En tout état de cause,

- débouter M. [VV] et M. et Mme [IN] et la CRCAM du surplus de leurs demandes contraires et plus amples en ce qu'elles sont dirigées à l'encontre de Me [VK], en qualité de liquidateur judiciaire de la SCCV Orson ;

- condamner M. [VV] et M. et Mme [IN] in solidum à verser à Me [VK], es qualité de liquidateur judiciaire de la SCCV Orson, la somme de 4 000 euros au titre de l'article 700 du code de procédure civile ;

- condamner in solidum M. [VV] et M. et Mme [IN] aux entiers dépens d'appel.

Dans ses dernières conclusions transmises le 10 mai 2023, la société CRCAM 22 demande à la cour de :

- confirmer le jugement dont appel en toutes ses dispositions, à l'exception des dispositions relatives aux frais irrépétibles ;

Statuant à nouveau sur ce point,

- condamner in solidum M. [VD] [VV] et M. et Mme [IN] au paiement de la somme de 3 000 euros au titre des frais irrépétibles de première instance ;

- en conséquence, débouter [VD] [VV] et M. et Mme [IN] de l'ensemble de leurs demandes, fins et conclusions plus amples et contraires aux présentes ;

Y additant,

-condamner in solidum M. [VD] [VV] et M. et Mme [IN] au paiement de la somme de 3 000 euros au titre des frais irrrépétibles d'appel outre les entiers dépens de l'instance.

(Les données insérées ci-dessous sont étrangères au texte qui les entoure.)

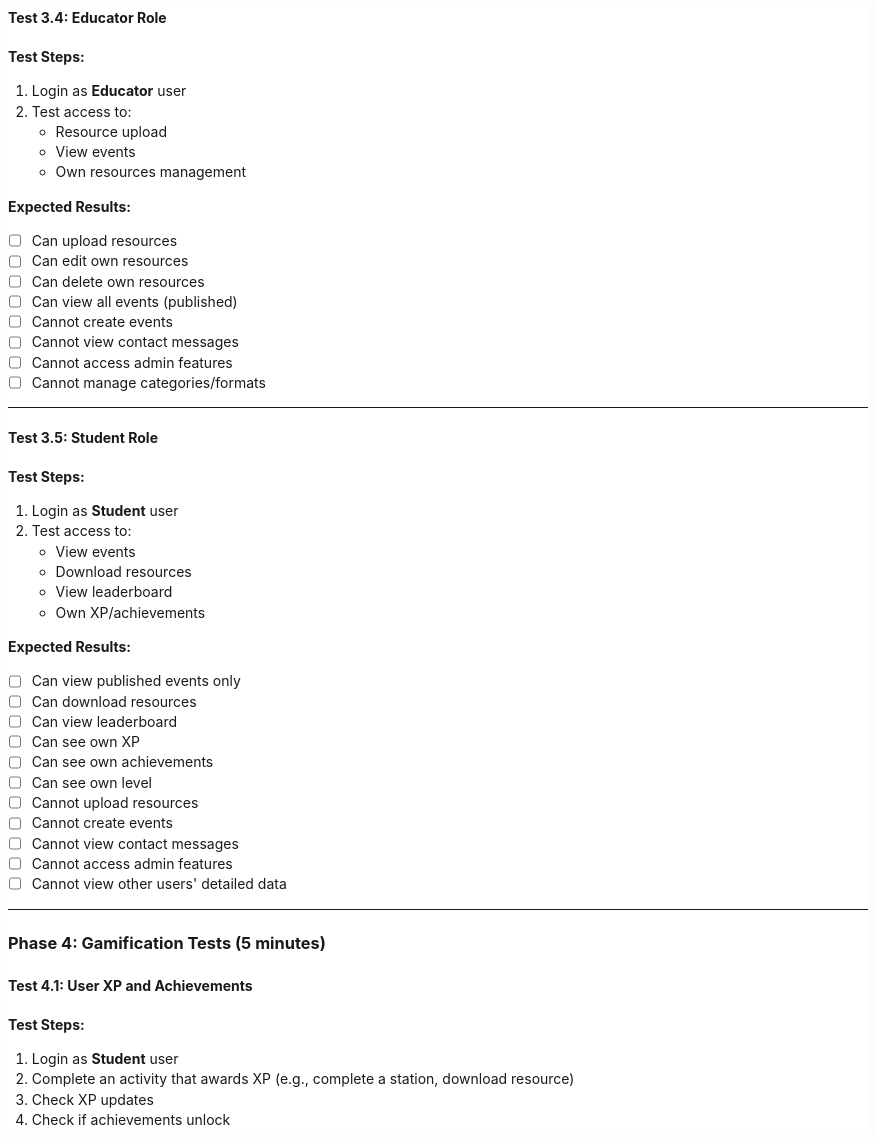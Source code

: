 
#### Test 3.4: Educator Role

**Test Steps:**
1. Login as **Educator** user
2. Test access to:
   - Resource upload
   - View events
   - Own resources management

**Expected Results:**
- [ ] Can upload resources
- [ ] Can edit own resources
- [ ] Can delete own resources
- [ ] Can view all events (published)
- [ ] Cannot create events
- [ ] Cannot view contact messages
- [ ] Cannot access admin features
- [ ] Cannot manage categories/formats

---

#### Test 3.5: Student Role

**Test Steps:**
1. Login as **Student** user
2. Test access to:
   - View events
   - Download resources
   - View leaderboard
   - Own XP/achievements

**Expected Results:**
- [ ] Can view published events only
- [ ] Can download resources
- [ ] Can view leaderboard
- [ ] Can see own XP
- [ ] Can see own achievements
- [ ] Can see own level
- [ ] Cannot upload resources
- [ ] Cannot create events
- [ ] Cannot view contact messages
- [ ] Cannot access admin features
- [ ] Cannot view other users' detailed data

---

### Phase 4: Gamification Tests (5 minutes)

#### Test 4.1: User XP and Achievements

**Test Steps:**
1. Login as **Student** user
2. Complete an activity that awards XP (e.g., complete a station, download resource)
3. Check XP updates
4. Check if achievements unlock
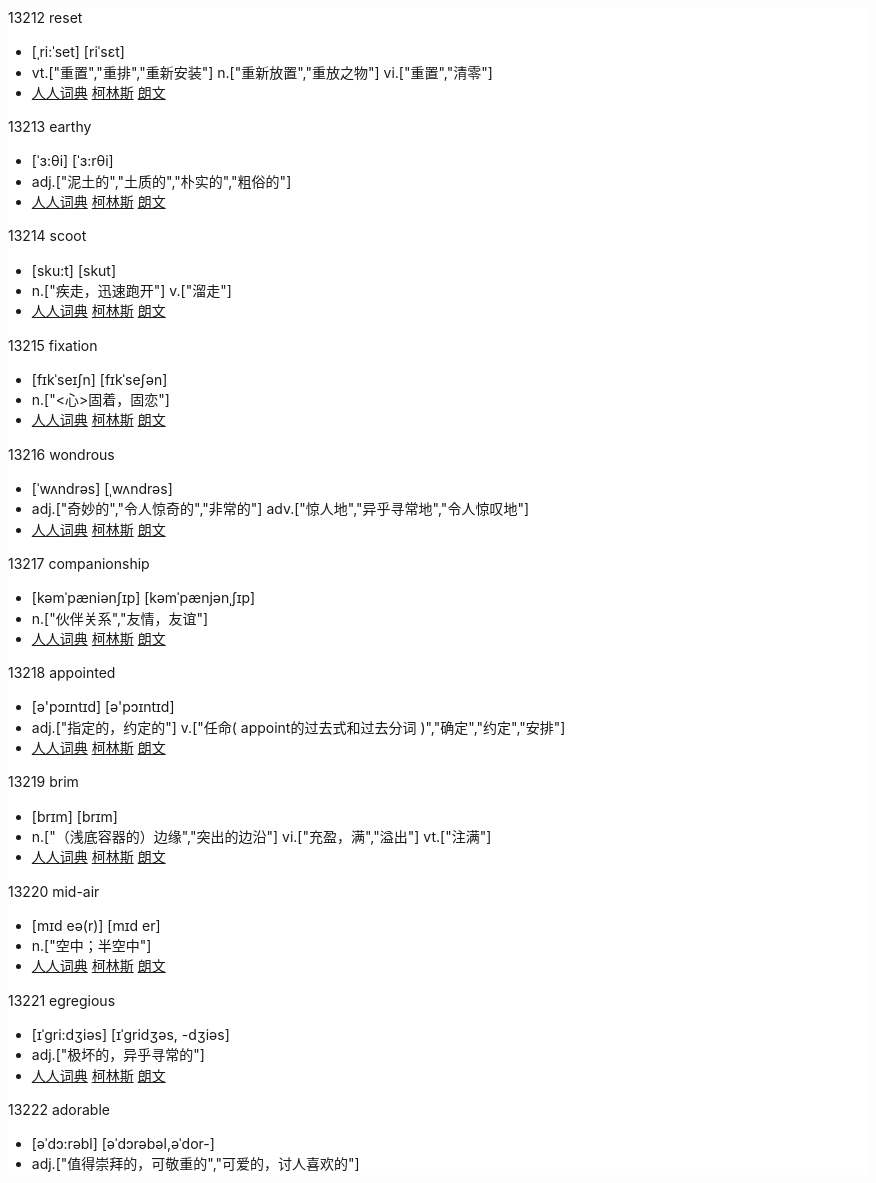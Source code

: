 13212 reset 
- [ˌri:ˈset]  [riˈsɛt] 
- vt.["重置","重排","重新安装"]  n.["重新放置","重放之物"]  vi.["重置","清零"]   
- [人人词典](https://www.91dict.com/words?w=reset) [柯林斯](https://www.collinsdictionary.com/zh/dictionary/english/reset) [朗文](https://www.ldoceonline.com/dictionary/reset) 

13213 earthy 
- [ˈɜ:θi]  [ˈɜ:rθi] 
- adj.["泥土的","土质的","朴实的","粗俗的"]   
- [人人词典](https://www.91dict.com/words?w=earthy) [柯林斯](https://www.collinsdictionary.com/zh/dictionary/english/earthy) [朗文](https://www.ldoceonline.com/dictionary/earthy) 

13214 scoot 
- [sku:t]  [skut] 
- n.["疾走，迅速跑开"]  v.["溜走"]   
- [人人词典](https://www.91dict.com/words?w=scoot) [柯林斯](https://www.collinsdictionary.com/zh/dictionary/english/scoot) [朗文](https://www.ldoceonline.com/dictionary/scoot) 

13215 fixation 
- [fɪkˈseɪʃn]  [fɪkˈseʃən] 
- n.["<心>固着，固恋"]   
- [人人词典](https://www.91dict.com/words?w=fixation) [柯林斯](https://www.collinsdictionary.com/zh/dictionary/english/fixation) [朗文](https://www.ldoceonline.com/dictionary/fixation) 

13216 wondrous 
- [ˈwʌndrəs]  [ˌwʌndrəs] 
- adj.["奇妙的","令人惊奇的","非常的"]  adv.["惊人地","异乎寻常地","令人惊叹地"]   
- [人人词典](https://www.91dict.com/words?w=wondrous) [柯林斯](https://www.collinsdictionary.com/zh/dictionary/english/wondrous) [朗文](https://www.ldoceonline.com/dictionary/wondrous) 

13217 companionship 
- [kəmˈpæniənʃɪp]  [kəmˈpænjənˌʃɪp] 
- n.["伙伴关系","友情，友谊"]   
- [人人词典](https://www.91dict.com/words?w=companionship) [柯林斯](https://www.collinsdictionary.com/zh/dictionary/english/companionship) [朗文](https://www.ldoceonline.com/dictionary/companionship) 

13218 appointed 
- [ə'pɔɪntɪd]  [ə'pɔɪntɪd] 
- adj.["指定的，约定的"]  v.["任命( appoint的过去式和过去分词 )","确定","约定","安排"]   
- [人人词典](https://www.91dict.com/words?w=appointed) [柯林斯](https://www.collinsdictionary.com/zh/dictionary/english/appointed) [朗文](https://www.ldoceonline.com/dictionary/appointed) 

13219 brim 
- [brɪm]  [brɪm] 
- n.["（浅底容器的）边缘","突出的边沿"]  vi.["充盈，满","溢出"]  vt.["注满"]   
- [人人词典](https://www.91dict.com/words?w=brim) [柯林斯](https://www.collinsdictionary.com/zh/dictionary/english/brim) [朗文](https://www.ldoceonline.com/dictionary/brim) 

13220 mid-air 
- [mɪd eə(r)]  [mɪd er] 
- n.["空中；半空中"]   
- [人人词典](https://www.91dict.com/words?w=mid-air) [柯林斯](https://www.collinsdictionary.com/zh/dictionary/english/mid-air) [朗文](https://www.ldoceonline.com/dictionary/mid-air) 

13221 egregious 
- [ɪˈgri:dʒiəs]  [ɪˈɡridʒəs, -dʒiəs] 
- adj.["极坏的，异乎寻常的"]   
- [人人词典](https://www.91dict.com/words?w=egregious) [柯林斯](https://www.collinsdictionary.com/zh/dictionary/english/egregious) [朗文](https://www.ldoceonline.com/dictionary/egregious) 

13222 adorable 
- [əˈdɔ:rəbl]  [əˈdɔrəbəl,əˈdor-] 
- adj.["值得崇拜的，可敬重的","可爱的，讨人喜欢的"]   
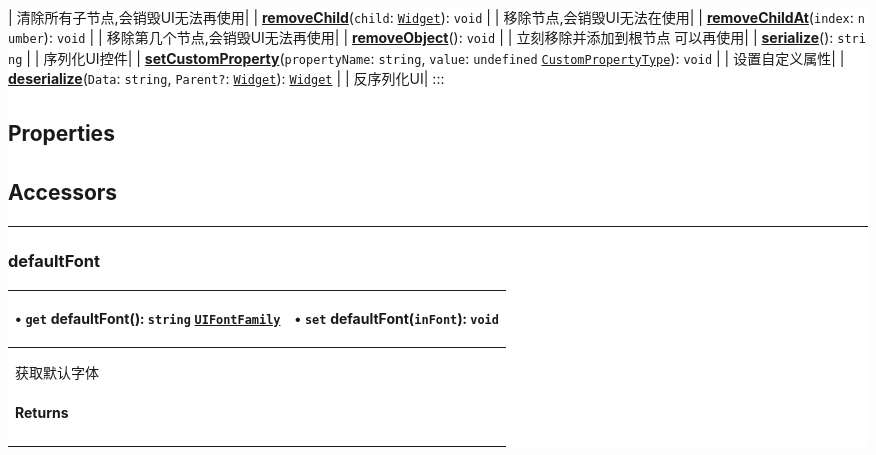 | 清除所有子节点,会销毁UI无法再使用|
| **[removeChild](mw.Widget.md#removechild)**(`child`: [`Widget`](mw.Widget.md)): `void` <Badge type="tip" text="client" />  |
| 移除节点,会销毁UI无法在使用|
| **[removeChildAt](mw.Widget.md#removechildat)**(`index`: `number`): `void` <Badge type="tip" text="client" />  |
| 移除第几个节点,会销毁UI无法再使用|
| **[removeObject](mw.Widget.md#removeobject)**(): `void` <Badge type="tip" text="client" />  |
| 立刻移除并添加到根节点 可以再使用|
| **[serialize](mw.Widget.md#serialize)**(): `string` <Badge type="tip" text="client" />  |
| 序列化UI控件|
| **[setCustomProperty](mw.Widget.md#setcustomproperty)**(`propertyName`: `string`, `value`: `undefined`  [`CustomPropertyType`](../modules/Core.mw.md#custompropertytype)): `void` <Badge type="tip" text="client" />  |
| 设置自定义属性|
| **[deserialize](mw.Widget.md#deserialize)**(`Data`: `string`, `Parent?`: [`Widget`](mw.Widget.md)): [`Widget`](mw.Widget.md) <Badge type="tip" text="client" />  |
| 反序列化UI|
:::


## Properties

## Accessors

___

### defaultFont <Score text="defaultFont" /> 

<table class="get-set-table">
<thead><tr>
<th style="text-align: left">

• `get` **defaultFont**(): `string`  [`UIFontFamily`](../enums/mw.UIFontFamily.md) <Badge type="tip" text="client" />

</th>
<th style="text-align: left">

• `set` **defaultFont**(`inFont`): `void` <Badge type="tip" text="client" />

</th>
</tr></thead>
<tbody><tr>
<td style="text-align: left">


获取默认字体

#### Returns
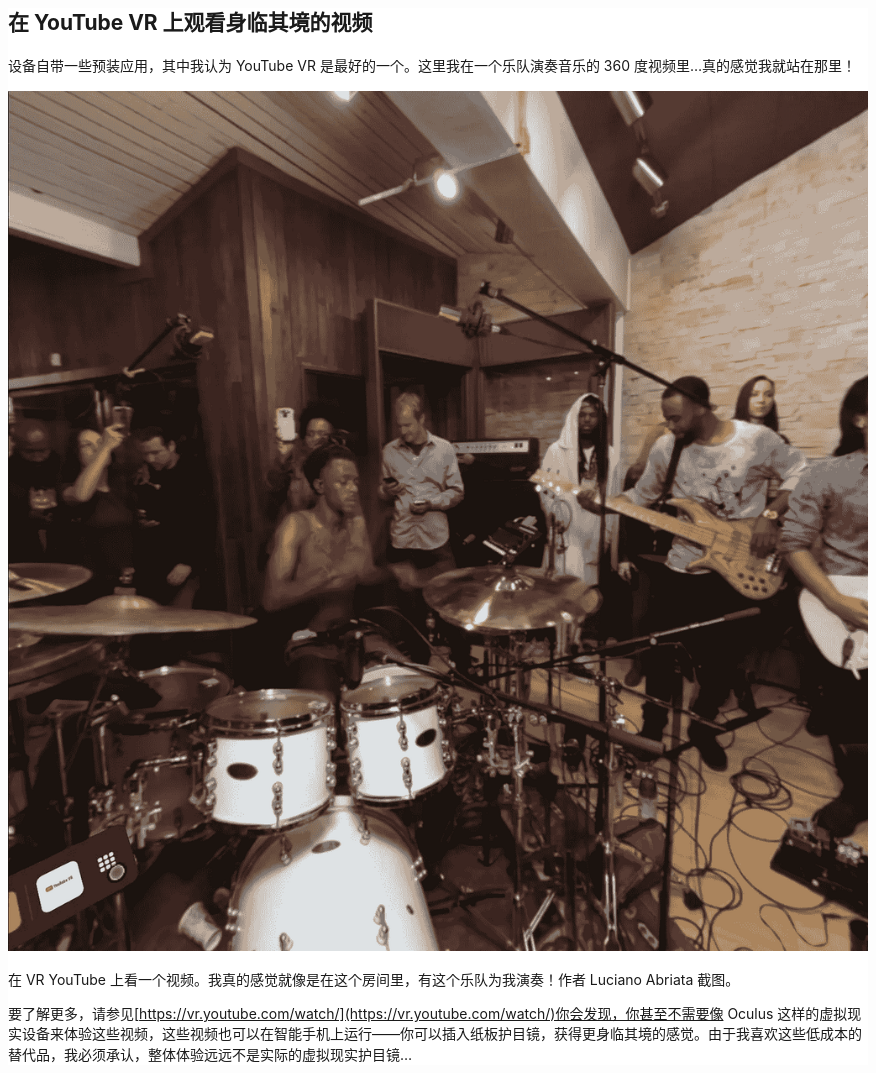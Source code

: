 ## 在 YouTube VR 上观看身临其境的视频

设备自带一些预装应用，其中我认为 YouTube VR 是最好的一个。这里我在一个乐队演奏音乐的 360 度视频里…真的感觉我就站在那里！

![](img/7281950a13eaf29d668f040d3a9b7f34.png)

在 VR YouTube 上看一个视频。我真的感觉就像是在这个房间里，有这个乐队为我演奏！作者 Luciano Abriata 截图。

要了解更多，请参见[https://vr.youtube.com/watch/](https://vr.youtube.com/watch/)你会发现，你甚至不需要像 Oculus 这样的虚拟现实设备来体验这些视频，这些视频也可以在智能手机上运行——你可以插入纸板护目镜，获得更身临其境的感觉。由于我喜欢这些低成本的替代品，我必须承认，整体体验远远不是实际的虚拟现实护目镜…
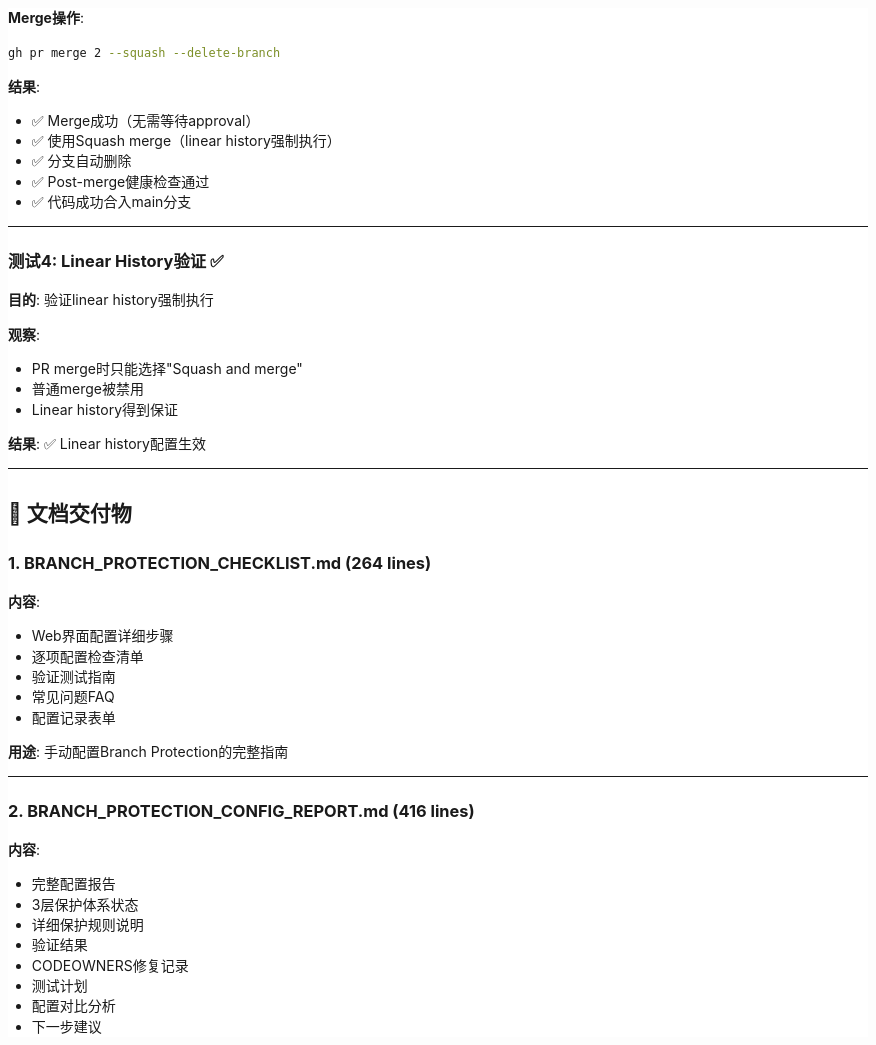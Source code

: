 **Merge操作**:
```bash
gh pr merge 2 --squash --delete-branch
```

**结果**:
- ✅ Merge成功（无需等待approval）
- ✅ 使用Squash merge（linear history强制执行）
- ✅ 分支自动删除
- ✅ Post-merge健康检查通过
- ✅ 代码成功合入main分支

---

### 测试4: Linear History验证 ✅

**目的**: 验证linear history强制执行

**观察**:
- PR merge时只能选择"Squash and merge"
- 普通merge被禁用
- Linear history得到保证

**结果**: ✅ Linear history配置生效

---

## 📄 文档交付物

### 1. BRANCH_PROTECTION_CHECKLIST.md (264 lines)

**内容**:
- Web界面配置详细步骤
- 逐项配置检查清单
- 验证测试指南
- 常见问题FAQ
- 配置记录表单

**用途**: 手动配置Branch Protection的完整指南

---

### 2. BRANCH_PROTECTION_CONFIG_REPORT.md (416 lines)

**内容**:
- 完整配置报告
- 3层保护体系状态
- 详细保护规则说明
- 验证结果
- CODEOWNERS修复记录
- 测试计划
- 配置对比分析
- 下一步建议
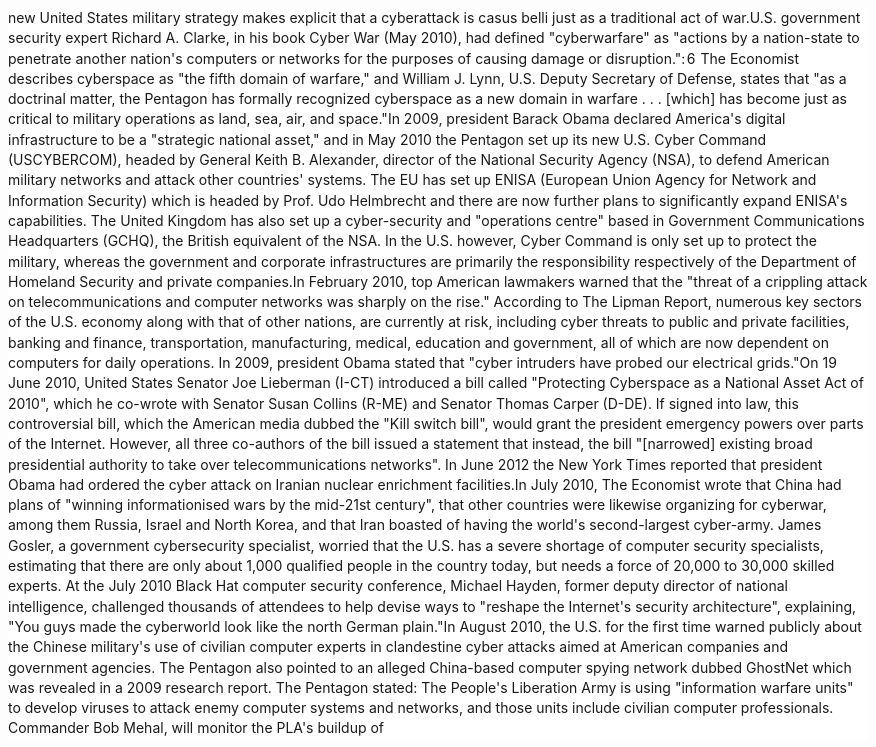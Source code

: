 new United States military strategy makes explicit that a cyberattack is
casus belli just as a traditional act of war.U.S. government security
expert Richard A. Clarke, in his book Cyber War (May 2010), had defined
\"cyberwarfare\" as \"actions by a nation-state to penetrate another
nation\'s computers or networks for the purposes of causing damage or
disruption.\": 6  The Economist describes cyberspace as \"the fifth
domain of warfare,\" and William J. Lynn, U.S. Deputy Secretary of
Defense, states that \"as a doctrinal matter, the Pentagon has formally
recognized cyberspace as a new domain in warfare . . . \[which\] has
become just as critical to military operations as land, sea, air, and
space.\"In 2009, president Barack Obama declared America\'s digital
infrastructure to be a \"strategic national asset,\" and in May 2010 the
Pentagon set up its new U.S. Cyber Command (USCYBERCOM), headed by
General Keith B. Alexander, director of the National Security Agency
(NSA), to defend American military networks and attack other countries\'
systems. The EU has set up ENISA (European Union Agency for Network and
Information Security) which is headed by Prof. Udo Helmbrecht and there
are now further plans to significantly expand ENISA\'s capabilities. The
United Kingdom has also set up a cyber-security and \"operations
centre\" based in Government Communications Headquarters (GCHQ), the
British equivalent of the NSA. In the U.S. however, Cyber Command is
only set up to protect the military, whereas the government and
corporate infrastructures are primarily the responsibility respectively
of the Department of Homeland Security and private companies.In February
2010, top American lawmakers warned that the \"threat of a crippling
attack on telecommunications and computer networks was sharply on the
rise.\" According to The Lipman Report, numerous key sectors of the U.S.
economy along with that of other nations, are currently at risk,
including cyber threats to public and private facilities, banking and
finance, transportation, manufacturing, medical, education and
government, all of which are now dependent on computers for daily
operations. In 2009, president Obama stated that \"cyber intruders have
probed our electrical grids.\"On 19 June 2010, United States Senator Joe
Lieberman (I-CT) introduced a bill called \"Protecting Cyberspace as a
National Asset Act of 2010\", which he co-wrote with Senator Susan
Collins (R-ME) and Senator Thomas Carper (D-DE). If signed into law,
this controversial bill, which the American media dubbed the \"Kill
switch bill\", would grant the president emergency powers over parts of
the Internet. However, all three co-authors of the bill issued a
statement that instead, the bill \"\[narrowed\] existing broad
presidential authority to take over telecommunications networks\". In
June 2012 the New York Times reported that president Obama had ordered
the cyber attack on Iranian nuclear enrichment facilities.In July 2010,
The Economist wrote that China had plans of \"winning informationised
wars by the mid-21st century\", that other countries were likewise
organizing for cyberwar, among them Russia, Israel and North Korea, and
that Iran boasted of having the world\'s second-largest cyber-army.
James Gosler, a government cybersecurity specialist, worried that the
U.S. has a severe shortage of computer security specialists, estimating
that there are only about 1,000 qualified people in the country today,
but needs a force of 20,000 to 30,000 skilled experts. At the July 2010
Black Hat computer security conference, Michael Hayden, former deputy
director of national intelligence, challenged thousands of attendees to
help devise ways to \"reshape the Internet\'s security architecture\",
explaining, \"You guys made the cyberworld look like the north German
plain.\"In August 2010, the U.S. for the first time warned publicly
about the Chinese military\'s use of civilian computer experts in
clandestine cyber attacks aimed at American companies and government
agencies. The Pentagon also pointed to an alleged China-based computer
spying network dubbed GhostNet which was revealed in a 2009 research
report. The Pentagon stated: The People\'s Liberation Army is using
\"information warfare units\" to develop viruses to attack enemy
computer systems and networks, and those units include civilian computer
professionals. Commander Bob Mehal, will monitor the PLA\'s buildup of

L'instruction a été clôturée le 16 mai 2023.

Motifs :

-Sur la recevabilité des demandes de M. [VD] [VV] et M et Mme [IN] au regard de l'autorité de la chose jugée:

Les appelants soutiennent que ne peut leur être opposée l'autorité de la chose jugée des décisions rendues dans la procédure à jour fixe à l'initiative du syndicat de copropriété et des copropriétaires.

Se fondant sur l'article 1351 du code civil, ils rappellent que l'autorité de la chose jugée d'une décision suppose une identité de parties, d'objet et de cause. Ils font observer que la procédure à jour fixe n'avait pas pour objet de les indemniser de leurs pertes de loyers, de leur frais d'exécution de l'ordonnance de référé de 2009, de leur préjudice fiscal, préjudices qu'ils n'ont jamais renoncés à voir indemniser. Ils en déduisent qu'il n'existe pas d'identité d'objet entre les deux procédures.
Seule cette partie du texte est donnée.